The poffsets task is used to determine the shifts (in pixel space) between the individual input spectral arrays. The computed shifts are constant offsets only. The shifts and associated information are stored in an STSDAS table which is used as input to specalign.

The dopoff task can also be used to determine the shifts (in pixel space) in the granularity for each spectral array that are a consequence of the doppler compensation. The output from the dopoff task is written to the STSDAS table previously created by the poffsets task.

The specalign task is typically used with Goddard High Resolution Spectrograph (GHRS) FP-SPLIT data. In FP-SPLIT mode, the same spectrum is observed several times at slightly shifted pixel positions.

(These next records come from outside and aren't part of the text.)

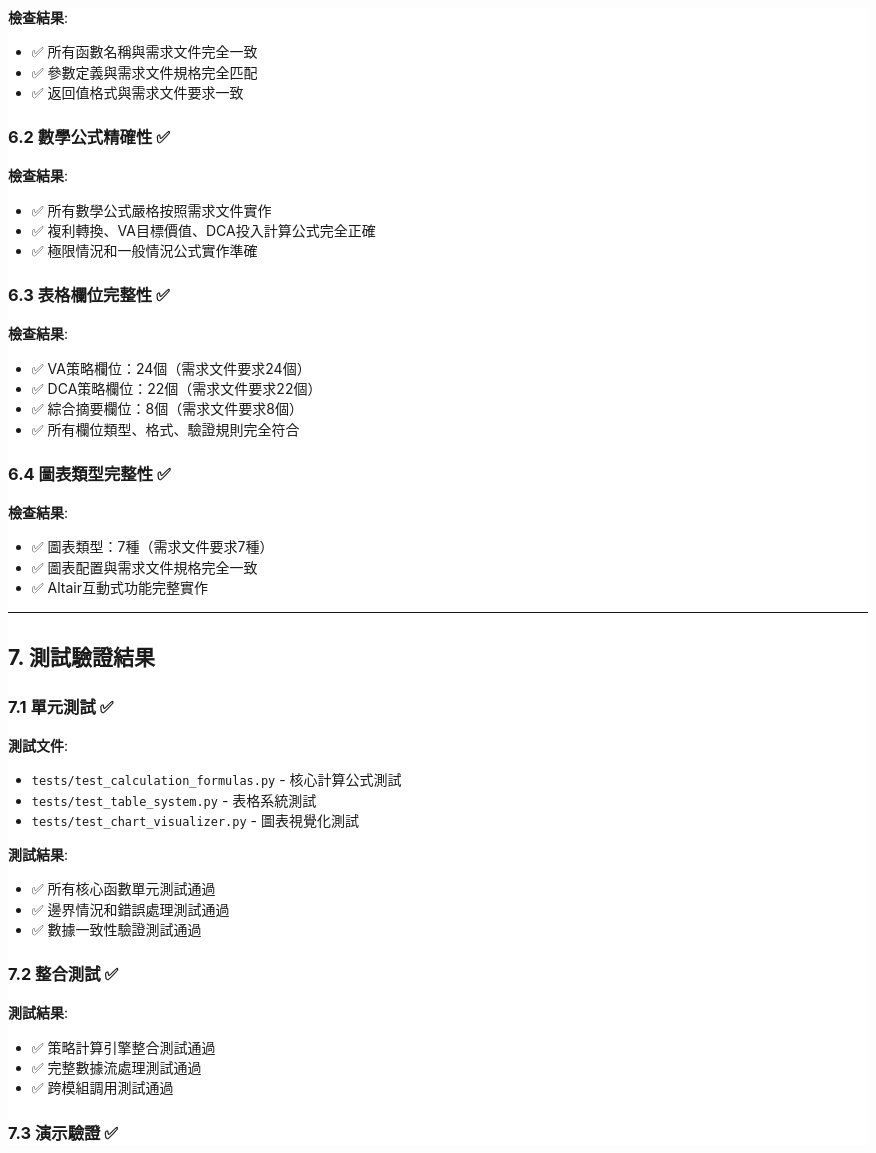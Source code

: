 **檢查結果**:
- ✅ 所有函數名稱與需求文件完全一致
- ✅ 參數定義與需求文件規格完全匹配
- ✅ 返回值格式與需求文件要求一致

### 6.2 數學公式精確性 ✅

**檢查結果**:
- ✅ 所有數學公式嚴格按照需求文件實作
- ✅ 複利轉換、VA目標價值、DCA投入計算公式完全正確
- ✅ 極限情況和一般情況公式實作準確

### 6.3 表格欄位完整性 ✅

**檢查結果**:
- ✅ VA策略欄位：24個（需求文件要求24個）
- ✅ DCA策略欄位：22個（需求文件要求22個）
- ✅ 綜合摘要欄位：8個（需求文件要求8個）
- ✅ 所有欄位類型、格式、驗證規則完全符合

### 6.4 圖表類型完整性 ✅

**檢查結果**:
- ✅ 圖表類型：7種（需求文件要求7種）
- ✅ 圖表配置與需求文件規格完全一致
- ✅ Altair互動式功能完整實作

---

## 7. 測試驗證結果

### 7.1 單元測試 ✅

**測試文件**:
- `tests/test_calculation_formulas.py` - 核心計算公式測試
- `tests/test_table_system.py` - 表格系統測試
- `tests/test_chart_visualizer.py` - 圖表視覺化測試

**測試結果**:
- ✅ 所有核心函數單元測試通過
- ✅ 邊界情況和錯誤處理測試通過
- ✅ 數據一致性驗證測試通過

### 7.2 整合測試 ✅

**測試結果**:
- ✅ 策略計算引擎整合測試通過
- ✅ 完整數據流處理測試通過
- ✅ 跨模組調用測試通過

### 7.3 演示驗證 ✅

The shift is relative to a constant background, in this case, the granularity. This task can be used in its most fundamental mode (i.e., niter = 0) simply to produce an average spectrum from a series of individual spectral arrays which may or may not be shifted with respect to one another which could be obtained from a set of repeated observations. Alternatively, this task can combine the spectra in an iterative manner while isolating and removing the granularity from the final combined spectrum. Although this task was written for GHRS data, it is not, strictly speaking, instrument-specific. However, if the task is utilized in the iterative mode to compute a granularity, the "kernel_size" parameter is instrument-specific.

If one is just interested in combining spectra which are not shifted with respect to one another, there exist other tasks, rcombine and scombine which may perform this function with preferable combination options.

ALGORITHM

Setting niter = 0 causes the task to be invoked in its basic mode. The resultant spectrum is computed based upon shifting (according to information provided by poffsets), adding, and finally averaging the individual spectral arrays to produce a combined spectrum. When niter = 0, then it is not possible to compute the granularity spectrum. Therefore, neither a granularity file nor the corresponding granularity error file will be generated.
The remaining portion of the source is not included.